Coup dur pour les établissements scolaires publics
D’après ces confidences, il y a un dysfonctionnement criard dans le processus de retraits des fonds. Ici on évoque comme l’une des principales difficultés, le désordre artistique qui s’est opéré par rapport aux codes attribués aux établissements, ce qui a entrainé de l’amalgame tant chez les chefs d’établissements que chez les opérateurs eux-mêmes. En plus, quand bien même cet argent sera finalement disponible dans les postes comptables, les chefs d’établissements redoutent le chantage des percepteurs, eu égard à la mentalité corruptrice installée dans les services publics, où de l’argent est rarement payé sans que le bénéficiaire ne laisse des plumes.
Si à ce jour ces fonds généralement disponibles dès le mois de septembre ne sont pas arrivés, il est évident que cela cause un handicap sérieux dans la chaine globale du fonctionnement des établissements. Cette situation porte également un coup sérieux à la qualité même de l’éducation, au moment où les discours vont dans le sens de l’amélioration. Tout se passe comme si cet argent était un cadeau fait aux chefs d’établissements. 16 rubriques au total sont concernées par les contributions exigibles dans la répartition. Les primes de rendements, l’assurance scolaire, la pharmacie, le matériel didactique, la bibliothèque, la coopérative scolaire, les carnets de notes séquentielles, les cartes d’identité scolaires, l’orientation scolaire, l’animation culturelle, la matière d’œuvre, les projets d’établissement, sont autant de postes de dépense que devraient ravitailler cet argent qui jusqu’aujourd’hui continue de se balader dans le circuit administratif.

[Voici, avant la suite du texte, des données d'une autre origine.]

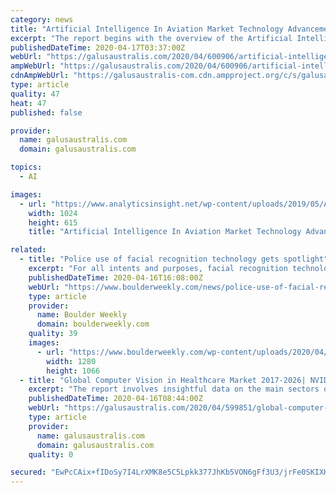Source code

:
```yaml
---
category: news
title: "Artificial Intelligence In Aviation Market Technology Advancement and Business Outlook 2020"
excerpt: "The report begins with the overview of the Artificial Intelligence In Aviation Market and offers throughout development. It presents a comprehensive analysis of all the regional and major player segments that gives closer insights upon present market conditions and future market opportunities along with drivers, trending segments, consumer ..."
publishedDateTime: 2020-04-17T03:37:00Z
webUrl: "https://galusaustralis.com/2020/04/600906/artificial-intelligence-in-aviation-market-technology-advancement-and-business-outlook-2020/"
ampWebUrl: "https://galusaustralis.com/2020/04/600906/artificial-intelligence-in-aviation-market-technology-advancement-and-business-outlook-2020/amp/"
cdnAmpWebUrl: "https://galusaustralis-com.cdn.ampproject.org/c/s/galusaustralis.com/2020/04/600906/artificial-intelligence-in-aviation-market-technology-advancement-and-business-outlook-2020/amp/"
type: article
quality: 47
heat: 47
published: false

provider:
  name: galusaustralis.com
  domain: galusaustralis.com

topics:
  - AI

images:
  - url: "https://www.analyticsinsight.net/wp-content/uploads/2019/05/AI-in-Aviation-1024x615.png"
    width: 1024
    height: 615
    title: "Artificial Intelligence In Aviation Market Technology Advancement and Business Outlook 2020"

related:
  - title: "Police use of facial recognition technology gets spotlight"
    excerpt: "For all intents and purposes, facial recognition technology for law enforcement agencies is in its beta stage. Now that doesn’t mean police departments haven’t begun to (problematically) implement it in some form — with mixed results, along with legitimate concerns about racial bias and privacy. But as law enforcement agencies across the ..."
    publishedDateTime: 2020-04-16T16:08:00Z
    webUrl: "https://www.boulderweekly.com/news/police-use-of-facial-recognition-technology-gets-spotlight/"
    type: article
    provider:
      name: Boulder Weekly
      domain: boulderweekly.com
    quality: 39
    images:
      - url: "https://www.boulderweekly.com/wp-content/uploads/2020/04/Face_Recognition_3252983.png"
        width: 1280
        height: 1066
  - title: "Global Computer Vision in Healthcare Market 2017-2026| NVIDIA Corporation, Microsoft, Intel Corporation, Xilinx Inc., IBM"
    excerpt: "The report involves insightful data on the main sectors of the Global Computer Vision in Healthcare Market. The report has segmented market, by its types and applications. Each segment has analyzed completely on the basis of its production, consumption as well as revenue. Further, it is classified on the basis of geographical areas which ..."
    publishedDateTime: 2020-04-16T08:44:00Z
    webUrl: "https://galusaustralis.com/2020/04/599851/global-computer-vision-in-healthcare-market-2017-2026-nvidia-corporation-microsoft-intel-corporation-xilinx-inc-ibm/"
    type: article
    provider:
      name: galusaustralis.com
      domain: galusaustralis.com
    quality: 0

secured: "EwPcCAix+fIDoSy7I4LrXMK8e5C5Lpkk377JhKb5VON6gFf3U3/jrFe0SKIXH93dUj22RHST/ZGjgS8l2NkAdTYxw3B15+o11dPKiXqQR+jCDj7Z0enocUMoaCNdzF+kMh+pU/Edrm925qkZAtzJHpBHaI9UTeO45nRXfIHmXBgWjmLB16yDAJoJoVRjV8fCywp+OFJPsJnCRpQq+XNOgKXaNAuY2tZR73zEvdlqzSp1aP5Dl78jR7tMetgcgFKkHOWH7Lajtz3ZLr+i34cA/CKwvnTStF1IfQALEGBJxO/ZzOedP9U/R8sEWV6tcXmx;kiH/WgYjavwn8qQv6tkcng=="
---
```


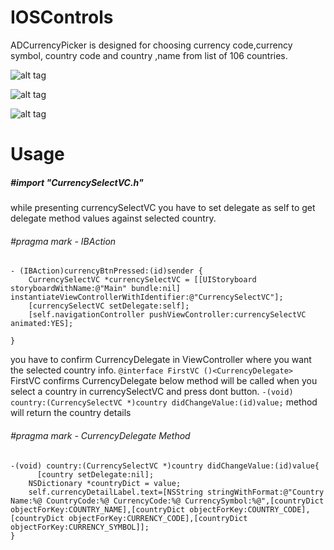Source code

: # IOSControls

ADCurrencyPicker is designed for choosing currency code,currency symbol, country code and country ,name from list of 106 countries.

![alt tag](https://raw.githubusercontent.com/Adnan1990/IOSControls/master/screen1.png)


![alt tag](https://raw.githubusercontent.com/Adnan1990/IOSControls/master/screen2.png)


![alt tag](https://raw.githubusercontent.com/Adnan1990/IOSControls/master/screen0.png)


# Usage

##### #import "CurrencySelectVC.h"
while presenting currencySelectVC you have to set delegate as self to get delegate method values against selected country.


###### #pragma mark - IBAction
```
- (IBAction)currencyBtnPressed:(id)sender {
    CurrencySelectVC *currencySelectVC = [[UIStoryboard storyboardWithName:@"Main" bundle:nil] instantiateViewControllerWithIdentifier:@"CurrencySelectVC"];
    [currencySelectVC setDelegate:self];
    [self.navigationController pushViewController:currencySelectVC animated:YES];
    
}
```
you have to confirm CurrencyDelegate in ViewController where you want the selected country info.
`@interface FirstVC ()<CurrencyDelegate>` FirstVC confirms CurrencyDelegate
below method will be called when you select a country in currencySelectVC and press dont button.
`-(void) country:(CurrencySelectVC *)country didChangeValue:(id)value;` method will return the country details



###### #pragma mark - CurrencyDelegate Method
```
-(void) country:(CurrencySelectVC *)country didChangeValue:(id)value{
      [country setDelegate:nil];
    NSDictionary *countryDict = value;
    self.currencyDetailLabel.text=[NSString stringWithFormat:@"Country Name:%@ CountryCode:%@ CurrencyCode:%@ CurrencySymbol:%@",[countryDict objectForKey:COUNTRY_NAME],[countryDict objectForKey:COUNTRY_CODE],[countryDict objectForKey:CURRENCY_CODE],[countryDict objectForKey:CURRENCY_SYMBOL]];
}
```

C’est dire simplement que des milliers d’élèves qui marchent dans la rue pour l’école ne sont jusqu’ici couverts par aucune assurance. S’il leur arrivait un accident sur le chemin de l’école, il n’y aurait aucune prise en charge, les parents supporteront seuls les dégâts, alors qu’ils ont payés pour leur assurance depuis septembre 2018. C’est dire que dans les établissements d’enseignement techniques, il est encore impossible d’acheter de la matière d’œuvre pour un cours pratique, pourtant dans la politique nationale ont dit former des enfants pour être compétitifs dans le domaine des technologies, c’est dire qu’à ce jour il est virtuellement impossible pour l’infirmerie d’un établissement de donner le premier comprimé à l’élève ou d’assurer un premier pansement en cas de blessure avant de le référer ailleurs.

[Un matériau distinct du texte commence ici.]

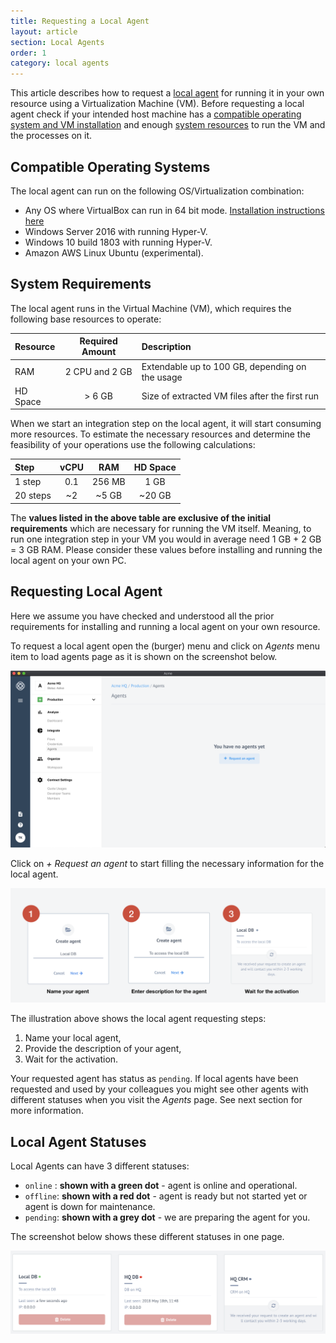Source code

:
 ```yaml
---
title: Requesting a Local Agent
layout: article
section: Local Agents
order: 1
category: local agents
---
```


This article describes how to request a [local agent](/getting-started/local-agent)
for running it in your own resource using a Virtualization Machine (VM). Before
requesting a local agent check if your intended host machine has a
[compatible operating system and VM installation](#compatible-operating-systems)
and enough [system resources](#system-requirements) to run the VM and the
processes on it.


## Compatible Operating Systems

The local agent can run on the following OS/Virtualization combination:

*   Any OS where VirtualBox can run in 64 bit mode. [Installation instructions here](local-agents-VirtualBox)
*   Windows Server 2016 with running Hyper-V.
*   Windows 10 build 1803 with running Hyper-V.
*   Amazon AWS Linux Ubuntu (experimental).


## System Requirements

The local agent runs in the Virtual Machine (VM), which requires the following
base resources to operate:

| Resource | Required Amount | Description |
| :--------| :--------------:| :-----------|
| RAM      | 2 CPU and 2 GB  | Extendable up to 100 GB, depending on the usage |
| HD Space | > 6 GB          | Size of extracted VM files after the first run |

When we start an integration step on the local agent, it will start consuming more
resources. To estimate the necessary resources and determine the feasibility of
your operations use the following calculations:

| Step  | vCPU | RAM | HD Space |
| :---- | :---: | :---: | :----: |
| 1 step | 0.1  | 256 MB | 1 GB |
| 20 steps | ~2  | ~5 GB | ~20 GB |

The **values listed in the above table are exclusive of the initial requirements**
which are necessary for running the VM itself. Meaning, to run one integration step in
your VM you would in average need 1 GB + 2 GB = 3 GB RAM. Please consider these values
before installing and running the local agent on your own PC.

## Requesting Local Agent

Here we assume you have checked and understood all the prior requirements for installing
and running a local agent on your own resource.

To request a local agent open the (burger) menu and click on *Agents* menu item
to load agents page as it is shown on the screenshot below.

![local agents page](/assets/img/references/local-agents/request-local-agent.png)

Click on *+ Request an agent* to start filling the necessary information for the
local agent.

![local agents filling info](/assets/img/references/local-agents/request-local-agent-information.png)

The illustration above shows the local agent requesting steps:
1.  Name your local agent,
2.  Provide the description of your agent,
3.  Wait for the activation.

Your requested agent has status as `pending`. If local agents have been requested
and used by your colleagues you might see other agents with different statuses when
you visit the *Agents* page. See next section for more information.

## Local Agent Statuses

Local Agents can have 3 different statuses:

*   `online` : **shown with a green dot** - agent is online and operational.
*   `offline`: **shown with a red dot** - agent is ready but not started yet or agent is down for maintenance.
*   `pending`: **shown with a grey dot** - we are preparing the agent for you.

The screenshot below shows these different statuses in one page.

![Agents with different statuses](/assets/img/references/local-agents/local-agent-statuses.png "Agents with different statuses")
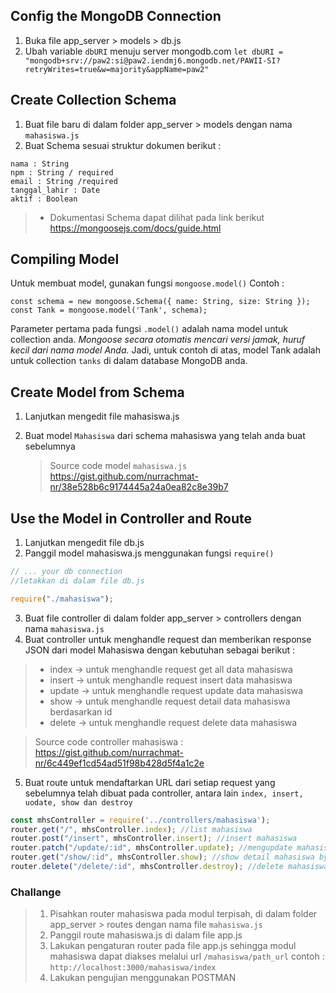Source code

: ## Config the MongoDB Connection 
1. Buka file app_server > models > db.js
2. Ubah variable `dbURI` menuju server mongodb.com
`let dbURI = "mongodb+srv://paw2:si@paw2.iendmj6.mongodb.net/PAWII-SI?retryWrites=true&w=majority&appName=paw2"`

## Create Collection Schema
1. Buat file baru di dalam folder app_server > models dengan nama `mahasiswa.js`
2. Buat Schema sesuai struktur dokumen berikut :
```
nama : String
npm : String / required
email : String /required
tanggal_lahir : Date
aktif : Boolean
```
> - Dokumentasi Schema dapat dilihat pada link berikut https://mongoosejs.com/docs/guide.html

## Compiling Model
Untuk membuat model, gunakan fungsi `mongoose.model()`
Contoh :
```
const schema = new mongoose.Schema({ name: String, size: String });
const Tank = mongoose.model('Tank', schema);
```
Parameter pertama pada fungsi `.model()` adalah nama model untuk collection anda. *Mongoose secara otomatis mencari versi jamak, huruf kecil dari nama model Anda.* 
Jadi, untuk contoh di atas, model Tank adalah untuk collection `tanks` di dalam database MongoDB anda.

## Create Model from Schema
1. Lanjutkan mengedit file mahasiswa.js
2. Buat model `Mahasiswa` dari schema mahasiswa yang telah anda buat sebelumnya

    > Source code model `mahasiswa.js` https://gist.github.com/nurrachmat-nr/38e528b6c9174445a24a0ea82c8e39b7 

## Use the Model in Controller and Route
1. Lanjutkan mengedit file db.js
2. Panggil model mahasiswa.js menggunakan fungsi `require()`
```js
// ... your db connection
//letakkan di dalam file db.js

require("./mahasiswa");
```
3. Buat file controller di dalam folder app_server > controllers dengan nama `mahasiswa.js`
4. Buat controller untuk menghandle request dan memberikan response JSON dari model Mahasiswa dengan kebutuhan sebagai berikut :
> - index -> untuk menghandle request get all data mahasiswa
> - insert -> untuk menghandle request insert data mahasiswa
> - update -> untuk menghandle request update data mahasiswa
> - show -> untuk menghandle request detail data mahasiswa berdasarkan id
> - delete -> untuk menghandle request delete data mahasiswa

> Source code controller mahasiswa : https://gist.github.com/nurrachmat-nr/6c449ef1cd54ad51f98b428d5f4a1c2e

5. Buat route untuk mendaftarkan URL dari setiap request yang sebelumnya telah dibuat pada controller, antara lain `index, insert, uodate, show dan destroy`
```js
const mhsController = require('../controllers/mahasiswa');
router.get("/", mhsController.index); //list mahasiswa
router.post("/insert", mhsController.insert); //insert mahasiswa
router.patch("/update/:id", mhsController.update); //mengupdate mahasiswa
router.get("/show/:id", mhsController.show); //show detail mahasiswa by id
router.delete("/delete/:id", mhsController.destroy); //delete mahasiswa by id
```


### Challange
> 1. Pisahkan router mahasiswa pada modul terpisah, di dalam folder app_server > routes dengan nama file `mahasiswa.js`
> 2. Panggil route mahasiswa.js di dalam file app.js
> 3. Lakukan pengaturan router pada file app.js sehingga modul mahasiswa dapat diakses melalui url `/mahasiswa/path_url` contoh :
`http://localhost:3000/mahasiswa/index`
> 4. Lakukan pengujian menggunakan POSTMAN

Le premier trimestre qui est le plus long est terminé, le deuxième est surplombé des journées pédagogiques et des fêtes. L’année scolaire est ainsi presque achevée, et les établissements scolaires secondaires attendent encore l’argent pour le fonctionnement, à cause une fois de plus des mesures gouvernementales prises comme d’habitude dans la précipitation, sans au préalable être assuré d’en avoir maitrisé tous les contours de l’applicabilité.